Alongside traditional editing practices, the Peirce Interprets Peirce project aims to leverage the power of these new techniques, from machine learning to text analysis to data visualization, to develop a prototype for an interactive digital edition of the entire Pierce archive. A small team of undergraduate and graduate students with varying skillsets, from literary and paleographic analysis to coding to graphic design, will be assembled to this end and will collaborate with the University of Lausanne, the University of Groningen, and the Bibliotheca Hertziana, with metaLAB (at) Harvard serving as the project hub. The project goals are articulated in 3 phases.
The textual analysis of Pierce’s work aims to demonstrate how the manuscripts open up a broad interpretive space. The first goal is connecting to its broader context through techniques of wikification and entity linking provided by Linked Open Data. These connections will rest on an ontological framework based on Peirce’s semiotic theory. This process aims to track semantic slippages in his writings over the years.

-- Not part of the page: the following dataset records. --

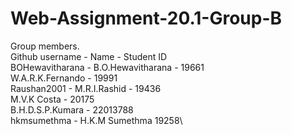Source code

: # Web-Assignment-20.1-Group-B

Group members.\
Github username - Name - Student ID\
BOHewavitharana - B.O.Hewavitharana - 19661\
W.A.R.K.Fernando - 19991\
Raushan2001 - M.R.I.Rashid - 19436\
M.V.K Costa - 20175\
B.H.D.S.P.Kumara - 22013788\
hkmsumethma - H.K.M Sumethma 19258\
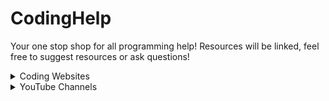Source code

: # CodingHelp
Your one stop shop for all programming help! Resources will be linked, feel free to suggest resources or ask questions!

<details>
    <summary>Coding Websites</summary>
    <details>
        <summary>Coding Platforms</summary>
        <p>###</p>
    </details>
    <details>
        <summary>Algorithm Platforms</summary>
        <p>###</p>
    </details>
    <details>
        <summary>Documentation</summary>
        <p>###</p>
    </details>
    <details>
        <summary>Text Editors</summary>
        <p>###</p>
    </details>

</details>

<!-- YouTube Channels section is now outside the Coding Websites tab -->
<details>
    <summary>YouTube Channels</summary>
    <p>###</p>
</details>

</body>
</html>
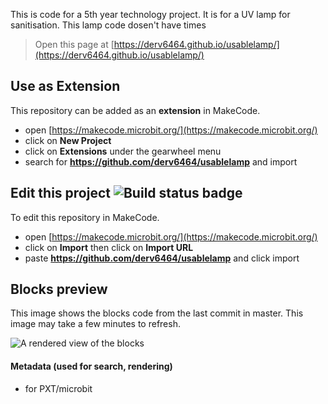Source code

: This is code for a 5th year technology project. It is for a UV lamp for sanitisation. 
This lamp code dosen't have times

> Open this page at [https://derv6464.github.io/usablelamp/](https://derv6464.github.io/usablelamp/)


## Use as Extension

This repository can be added as an **extension** in MakeCode.

* open [https://makecode.microbit.org/](https://makecode.microbit.org/)
* click on **New Project**
* click on **Extensions** under the gearwheel menu
* search for **https://github.com/derv6464/usablelamp** and import

## Edit this project ![Build status badge](https://github.com/derv6464/usablelamp/workflows/MakeCode/badge.svg)

To edit this repository in MakeCode.

* open [https://makecode.microbit.org/](https://makecode.microbit.org/)
* click on **Import** then click on **Import URL**
* paste **https://github.com/derv6464/usablelamp** and click import

## Blocks preview

This image shows the blocks code from the last commit in master.
This image may take a few minutes to refresh.

![A rendered view of the blocks](https://github.com/derv6464/usablelamp/raw/master/.github/makecode/blocks.png)

#### Metadata (used for search, rendering)

* for PXT/microbit
<script src="https://makecode.com/gh-pages-embed.js"></script><script>makeCodeRender("{{ site.makecode.home_url }}", "{{ site.github.owner_name }}/{{ site.github.repository_name }}");</script>
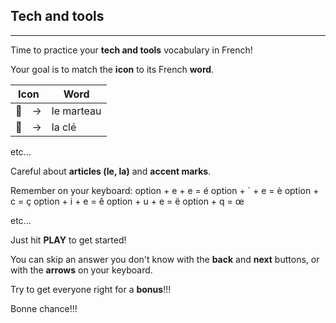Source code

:## Tech and tools

---

Time to practice your **tech and tools** vocabulary in French!

Your goal is to match the **icon** to its French **word**.

| Icon | Word | 
| ---- | ---- |
| 🔨　->  | le marteau |
| 🔧　->  | la clé |

etc...

Careful about **articles (le, la)** and **accent marks**.

Remember on your keyboard: 
option + e + e = é
option + ` + e = è
option + c = ç
option + i + e = ê
option + u + e = ë
option + q = œ

etc...

Just hit **PLAY** to get started!

You can skip an answer you don't know with the **back** and **next** buttons, or with the **arrows** on your keyboard.

Try to get everyone right for a **bonus**!!!

Bonne chance!!!
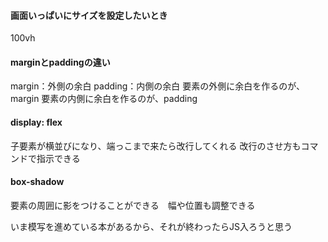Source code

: #### 画面いっぱいにサイズを設定したいとき
100vh

#### marginとpaddingの違い
margin：外側の余白
padding：内側の余白
要素の外側に余白を作るのが、margin
要素の内側に余白を作るのが、padding

#### display: flex
子要素が横並びになり、端っこまで来たら改行してくれる
改行のさせ方もコマンドで指示できる

#### box-shadow
要素の周囲に影をつけることができる　幅や位置も調整できる



いま模写を進めている本があるから、それが終わったらJS入ろうと思う

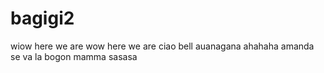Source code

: # bagigi2
wiow
here we are
wow here we are
ciao bell
auanagana
ahahaha
amanda
se va la bogon
mamma
sasasa
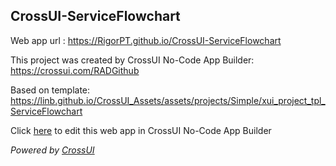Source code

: ## CrossUI-ServiceFlowchart
Web app url : https://RigorPT.github.io/CrossUI-ServiceFlowchart

This project was created by CrossUI No-Code App Builder: https://crossui.com/RADGithub

Based on template: https://linb.github.io/CrossUI_Assets/assets/projects/Simple/xui_project_tpl_ServiceFlowchart

Click [here](https://crossui.com/RADGithub/#!from=github&owner=RigorPT&repo=CrossUI-ServiceFlowchart) to edit this web app in CrossUI No-Code App Builder

<i>Powered by [CrossUI](https://crossui.com)</i>
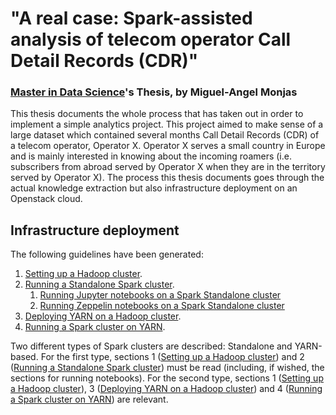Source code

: # "A real case: Spark-assisted analysis of telecom operator Call Detail Records (CDR)"
### [Master in Data Science](http://www.masterdatascience.es/)'s Thesis, by **Miguel-Angel Monjas**

This thesis documents the whole process that has taken out in order to implement a simple analytics project. This project aimed to make sense of a large dataset which contained several months Call Detail Records (CDR) of a telecom operator, Operator X. Operator X serves a small country in Europe and is mainly interested in knowing about the incoming roamers (i.e. subscribers from abroad served by Operator X when they are in the territory served by Operator X). The process this thesis documents goes through the actual knowledge extraction but also infrastructure deployment on an Openstack cloud.

## Infrastructure deployment
The following guidelines have been generated:
1. [Setting up a Hadoop cluster](doc/hadoop-cluster-setup.md).
2. [Running a Standalone Spark cluster](doc/spark-standalone-cluster-setup.md).
   1. [Running Jupyter notebooks on a Spark Standalone cluster](./jupyter-setup.md)
   2. [Running Zeppelin notebooks on a Spark Standalone cluster](./zeppelin-setup.md)
3. [Deploying YARN on a Hadoop cluster](doc/yarn-cluster-setup.md).
4. [Running a Spark cluster on YARN](doc/spark-yarn-cluster-setup.md).

Two different types of Spark clusters are described: Standalone and YARN-based. For the first type, sections 1 ([Setting up a Hadoop cluster](doc/hadoop-cluster-setup.md)) and 2 ([Running a Standalone Spark cluster](doc/spark-standalone-cluster-setup.md)) must be read (including, if wished, the sections for running notebooks). For the second type, sections 1 ([Setting up a Hadoop cluster](doc/hadoop-cluster-setup.md)), 3 ([Deploying YARN on a Hadoop cluster](doc/yarn-cluster-setup.md)) and 4 ([Running a Spark cluster on YARN](doc/spark-yarn-cluster-setup.md)) are relevant.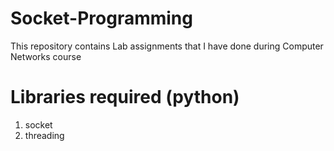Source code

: # Socket-Programming
This repository contains Lab assignments that I have done during Computer Networks course

# Libraries required (python)
1) socket
2) threading
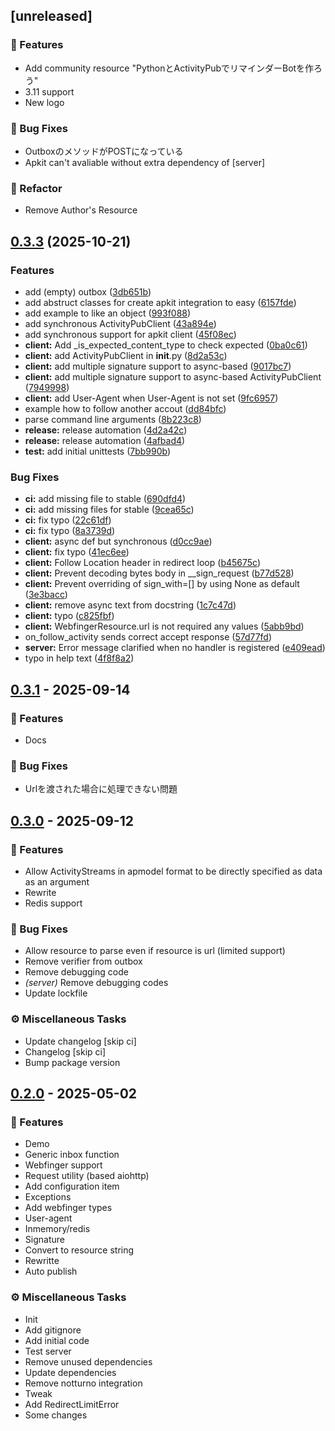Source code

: ## [unreleased]

### 🚀 Features

- Add community resource "PythonとActivityPubでリマインダーBotを作ろう"
- 3.11 support
- New logo

### 🐛 Bug Fixes

- OutboxのメソッドがPOSTになっている
- Apkit can't avaliable without extra dependency of [server]

### 🚜 Refactor

- Remove Author's Resource
## [0.3.3](https://github.com/fedi-libs/apkit/compare/0.3.2...v0.3.3) (2025-10-21)


### Features

* add (empty) outbox ([3db651b](https://github.com/fedi-libs/apkit/commit/3db651b0e6a2096b3d5db42fe05ada26c122e035))
* add abstruct classes for create apkit integration to easy ([6157fde](https://github.com/fedi-libs/apkit/commit/6157fde83ad8f698d05ddc0c46e3b8bf8f21ebb8))
* add example to like an object ([993f088](https://github.com/fedi-libs/apkit/commit/993f088ea4d74c253f0fa6efef4b649e57a0d8cb))
* add synchronous ActivityPubClient ([43a894e](https://github.com/fedi-libs/apkit/commit/43a894e15c167877970617f05bc25dfa81d1b7cc))
* add synchronous support for apkit client ([45f08ec](https://github.com/fedi-libs/apkit/commit/45f08ec31a8288d17aef2184372019828998295b))
* **client:** Add _is_expected_content_type to check expected ([0ba0c61](https://github.com/fedi-libs/apkit/commit/0ba0c618800bd595ff5a18d779084058119733f8))
* **client:** add ActivityPubClient in __init__.py ([8d2a53c](https://github.com/fedi-libs/apkit/commit/8d2a53cbea4ac3487ac5049e6f18f7e263c76a96))
* **client:** add multiple signature support to async-based ([9017bc7](https://github.com/fedi-libs/apkit/commit/9017bc74f9c99b45fc3f96153f0db8fb0aee218c))
* **client:** add multiple signature support to async-based ActivityPubClient ([7949998](https://github.com/fedi-libs/apkit/commit/794999895378975867b28be56c39d583f76a4e17))
* **client:** add User-Agent when User-Agent is not set ([9fc6957](https://github.com/fedi-libs/apkit/commit/9fc6957b5a300e3ec94452b491e2c02dc7b26ec9))
* example how to follow another accout ([dd84bfc](https://github.com/fedi-libs/apkit/commit/dd84bfc74999238b36e96446927c388dad657c02))
* parse command line arguments ([8b223c8](https://github.com/fedi-libs/apkit/commit/8b223c89220b370406a2d585a4d9e8337c147b2c))
* **release:** release automation ([4d2a42c](https://github.com/fedi-libs/apkit/commit/4d2a42cd3143c32d6892e63d2f7b71de2f47d7ed))
* **release:** release automation ([4afbad4](https://github.com/fedi-libs/apkit/commit/4afbad4e0f160af99323dc784bcae28eef0974cd))
* **test:** add initial unittests ([7bb990b](https://github.com/fedi-libs/apkit/commit/7bb990b49ee53388c00fe7d10b6207bf7e6e3188))


### Bug Fixes

* **ci:** add missing file to stable ([690dfd4](https://github.com/fedi-libs/apkit/commit/690dfd4fc93c66892d9136a491e6207282d25bf3))
* **ci:** add missing files for stable ([9cea65c](https://github.com/fedi-libs/apkit/commit/9cea65c48e179275a788bd4b92a3d74fbcf0a3e4))
* **ci:** fix typo ([22c61df](https://github.com/fedi-libs/apkit/commit/22c61dfb42a4bfa03a13e8343f20c2cd99eb0493))
* **ci:** fix typo ([8a3739d](https://github.com/fedi-libs/apkit/commit/8a3739d739b8b8abcc62cb9c033f383977c27881))
* **client:** async def but synchronous ([d0cc9ae](https://github.com/fedi-libs/apkit/commit/d0cc9ae4b47603141bdf4a443eea96fa49f29f6d))
* **client:** fix typo ([41ec6ee](https://github.com/fedi-libs/apkit/commit/41ec6eef9e717e12960e3fb9f1148ea6fb55e1c7))
* **client:** Follow Location header in redirect loop ([b45675c](https://github.com/fedi-libs/apkit/commit/b45675ca139d563061afed5e4ceaad3e5370398f))
* **client:** Prevent decoding bytes body in __sign_request ([b77d528](https://github.com/fedi-libs/apkit/commit/b77d528c2c4f1a520022907a63cece3aaea0cb51))
* **client:** Prevent overriding of sign_with=[] by using None as default ([3e3bacc](https://github.com/fedi-libs/apkit/commit/3e3bacc5b60644557bb31ff3d5187035e9d2294d))
* **client:** remove async text from docstring ([1c7c47d](https://github.com/fedi-libs/apkit/commit/1c7c47d1e30215a1dce4b738bc49f883ade03a9a))
* **client:** typo ([c825fbf](https://github.com/fedi-libs/apkit/commit/c825fbfdcd4ba1a026aaeedf7edb33472fb50eb1))
* **client:** WebfingerResource.url is not required any values ([5abb9bd](https://github.com/fedi-libs/apkit/commit/5abb9bd44ad6b94eb511a48a080ddbbbc4b782fc))
* on_follow_activity sends correct accept response ([57d77fd](https://github.com/fedi-libs/apkit/commit/57d77fd459a3886d0a52dd1b6a249956c0e095bc))
* **server:** Error message clarified when no handler is registered ([e409ead](https://github.com/fedi-libs/apkit/commit/e409eadc688dc4cfaa0c14756e1605f8a05bac0e))
* typo in help text ([4f8f8a2](https://github.com/fedi-libs/apkit/commit/4f8f8a26fb4a2882d0f2646938b64d323af80731))

## [0.3.1](https://github.com/fedi-libs/apkit/releases/tag/0.3.1) - 2025-09-14

### 🚀 Features

- Docs

### 🐛 Bug Fixes

- Urlを渡された場合に処理できない問題
## [0.3.0](https://github.com/fedi-libs/apkit/releases/tag/0.3.0) - 2025-09-12

### 🚀 Features

- Allow ActivityStreams in apmodel format to be directly specified as data as an argument
- Rewrite
- Redis support

### 🐛 Bug Fixes

- Allow resource to parse even if resource is url (limited support)
- Remove verifier from outbox
- Remove debugging code
- *(server)* Remove debugging codes
- Update lockfile

### ⚙️ Miscellaneous Tasks

- Update changelog [skip ci]
- Changelog [skip ci]
- Bump package version
## [0.2.0](https://github.com/fedi-libs/apkit/releases/tag/0.2.0) - 2025-05-02

### 🚀 Features

- Demo
- Generic inbox function
- Webfinger support
- Request utility (based aiohttp)
- Add configuration item
- Exceptions
- Add webfinger types
- User-agent
- Inmemory/redis
- Signature
- Convert to resource string
- Rewritte
- Auto publish

### ⚙️ Miscellaneous Tasks

- Init
- Add gitignore
- Add initial code
- Test server
- Remove unused dependencies
- Update dependencies
- Remove notturno integration
- Tweak
- Add RedirectLimitError
- Some changes
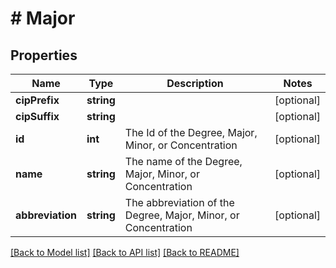 # # Major

## Properties

Name | Type | Description | Notes
------------ | ------------- | ------------- | -------------
**cipPrefix** | **string** |  | [optional]
**cipSuffix** | **string** |  | [optional]
**id** | **int** | The Id of the Degree, Major, Minor, or Concentration | [optional]
**name** | **string** | The name of the Degree, Major, Minor, or Concentration | [optional]
**abbreviation** | **string** | The abbreviation of the Degree, Major, Minor, or Concentration | [optional]

[[Back to Model list]](../../README.md#models) [[Back to API list]](../../README.md#endpoints) [[Back to README]](../../README.md)
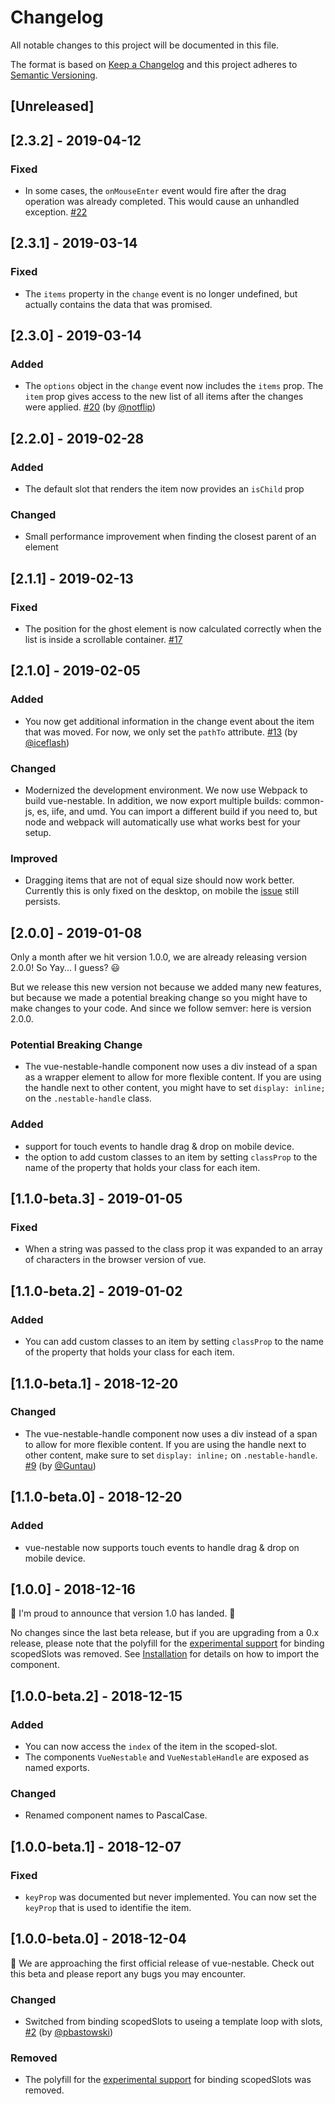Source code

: # Changelog

All notable changes to this project will be documented in this file.

The format is based on [Keep a Changelog](http://keepachangelog.com/en/1.0.0/)
and this project adheres to [Semantic Versioning](http://semver.org/spec/v2.0.0.html).

## [Unreleased]


## [2.3.2] - 2019-04-12

### Fixed
  - In some cases, the `onMouseEnter` event would fire after the drag operation
    was already completed. This would cause an unhandled exception.
    [#22](https://github.com/rhwilr/vue-nestable/issues/22)


## [2.3.1] - 2019-03-14

### Fixed
  - The `items` property in the `change` event is no longer undefined, but
    actually contains the data that was promised.


## [2.3.0] - 2019-03-14

### Added
  - The `options` object in the `change` event now includes the `items` prop.
    The `item` prop gives access to the new list of all items after the changes
    were applied. [#20](https://github.com/rhwilr/vue-nestable/pull/20) (by
    [@notflip](https://github.com/notflip))


## [2.2.0] - 2019-02-28

### Added
  - The default slot that renders the item now provides an `isChild` prop

### Changed
  - Small performance improvement when finding the closest parent of an element


## [2.1.1] - 2019-02-13

### Fixed
  - The position for the ghost element is now calculated correctly when the list
    is inside a scrollable container.
    [#17](https://github.com/rhwilr/vue-nestable/issues/17)


## [2.1.0] - 2019-02-05

### Added
  - You now get additional information in the change event about the item that
    was moved. For now, we only set the `pathTo` attribute.
    [#13](https://github.com/rhwilr/vue-nestable/pull/13) (by
    [@iceflash](https://github.com/iceflash))

### Changed
  - Modernized the development environment. We now use Webpack to build
    vue-nestable. In addition, we now export multiple builds: common-js, es,
    iife, and umd. You can import a different build if you need to, but node and
    webpack will automatically use what works best for your setup.

### Improved
  - Dragging items that are not of equal size should now work better. Currently
    this is only fixed on the desktop, on mobile the
    [issue](https://github.com/rhwilr/vue-nestable/issues/15) still persists.


## [2.0.0] - 2019-01-08

Only a month after we hit version 1.0.0, we are already releasing version 2.0.0!
So Yay... I guess? :smiley:

But we release this new version not because we added many new features, but
because we made a potential breaking change so you might have to make changes to
your code. And since we follow semver: here is version 2.0.0.

### Potential Breaking Change
  - The vue-nestable-handle component now uses a div instead of a span as a
    wrapper element to allow for more flexible content. If you are using the
    handle next to other content, you might have to set `display: inline;` on
    the `.nestable-handle` class.

### Added
  - support for touch events to handle drag & drop on mobile device.
  - the option to add custom classes to an item by setting `classProp` to the
    name of the property that holds your class for each item.



## [1.1.0-beta.3] - 2019-01-05

### Fixed
  - When a string was passed to the class prop it was expanded to an array of
    characters in the browser version of vue.


## [1.1.0-beta.2] - 2019-01-02

### Added
  - You can add custom classes to an item by setting `classProp` to the name of
    the property that holds your class for each item.


## [1.1.0-beta.1] - 2018-12-20

### Changed
  - The vue-nestable-handle component now uses a div instead of a span to allow
    for more flexible content. If you are using the handle next to other
    content, make sure to set `display: inline;` on `.nestable-handle`.
    [#9](https://github.com/rhwilr/vue-nestable/pull/9) (by
    [@Guntau](https://github.com/Guntau))


## [1.1.0-beta.0] - 2018-12-20

### Added
  - vue-nestable now supports touch events to handle drag & drop on mobile device.


## [1.0.0] - 2018-12-16

:tada: I'm proud to announce that version 1.0 has landed. :tada:

No changes since the last beta release, but if you are upgrading from a 0.x
release, please note that the polyfill for the
[experimental support](https://github.com/vuejs/vue/pull/7765) for binding
scopedSlots was removed. See
[Installation](https://github.com/rhwilr/vue-nestable#installation) for details
on how to import the component.


## [1.0.0-beta.2] - 2018-12-15

### Added
 - You can now access the `index` of the item in the scoped-slot.
 - The components `VueNestable` and `VueNestableHandle` are exposed as named exports.

### Changed
 - Renamed component names to PascalCase.


## [1.0.0-beta.1] - 2018-12-07

### Fixed
 - `keyProp` was documented but never implemented. You can now set the `keyProp`
   that is used to identifie the item.


## [1.0.0-beta.0] - 2018-12-04

:tada: We are approaching the first official release of vue-nestable. Check out
this beta and please report any bugs you may encounter.

### Changed
 - Switched from binding scopedSlots to useing a template loop with slots,
   [#2](https://github.com/rhwilr/vue-nestable/pull/2) (by
   [@pbastowski](https://github.com/pbastowski))

### Removed
 - The polyfill for the [experimental support](https://github.com/vuejs/vue/pull/7765)
   for binding scopedSlots was removed.
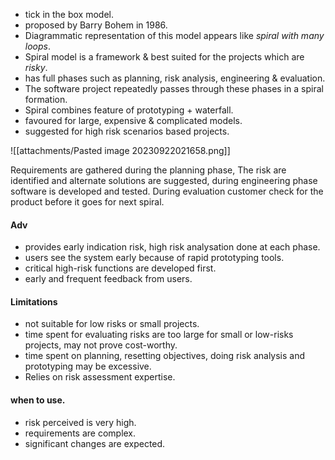 - tick in the box model. 
- proposed by Barry Bohem in 1986. 
- Diagrammatic representation of this model appears like *spiral with many loops*. 
- Spiral model is a framework & best suited for the projects which are *risky*. 
- has full phases such as planning, risk analysis, engineering & evaluation. 
- The software project repeatedly passes through these phases in a spiral formation. 
- Spiral combines feature of prototyping + waterfall. 
- favoured for large, expensive & complicated models. 
- suggested for high risk scenarios based projects. 

![[attachments/Pasted image 20230922021658.png]]

Requirements are gathered during the planning phase, The risk are identified and alternate solutions are suggested, during engineering phase software is developed and tested. During evaluation customer check for the product before it goes for next spiral. 
#### Adv 
- provides early indication risk, high risk analysation done at each phase.
- users see the system early because of rapid prototyping tools. 
- critical high-risk functions are developed first.
- early and frequent feedback from users. 

#### Limitations 

- not suitable for low risks or small projects. 
- time spent for evaluating risks are too large for small or low-risks projects, may not prove cost-worthy. 
- time spent on planning, resetting objectives, doing risk analysis and prototyping may be excessive. 
- Relies on risk assessment expertise. 

#### when to use.
- risk perceived is very high. 
- requirements are complex. 
- significant changes are expected.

The modern-day building of interoperable catalogs of cultural significance employs methods heavily influenced by Peirce’s work. Knowledge graphs and Semantic Web offer standards for constructing semantically enhanced digital scholarly editions. While TEI and IIIF can be adopted for publishing textual and visual data, the editions will be available as RDF-based knowledge graphs and paired with semantic annotations of the archived content. This process will pinpoint Peirce’s notes in the landscape of computational linguistics and cognitive computing, as well as represent his contributions and theories, using widely-adopted vocabularies and ontologies for scholarly publishing and annotation.
From the standpoint of data visualization and interface design, our goal is to provide end users with a series of data visualizations capable of working as indices to specific facets of the archive. In addition to standard tools like text search and classification, comprehensive visualizations will allow for the thorough exploration of the archives and for zooming down into particulars.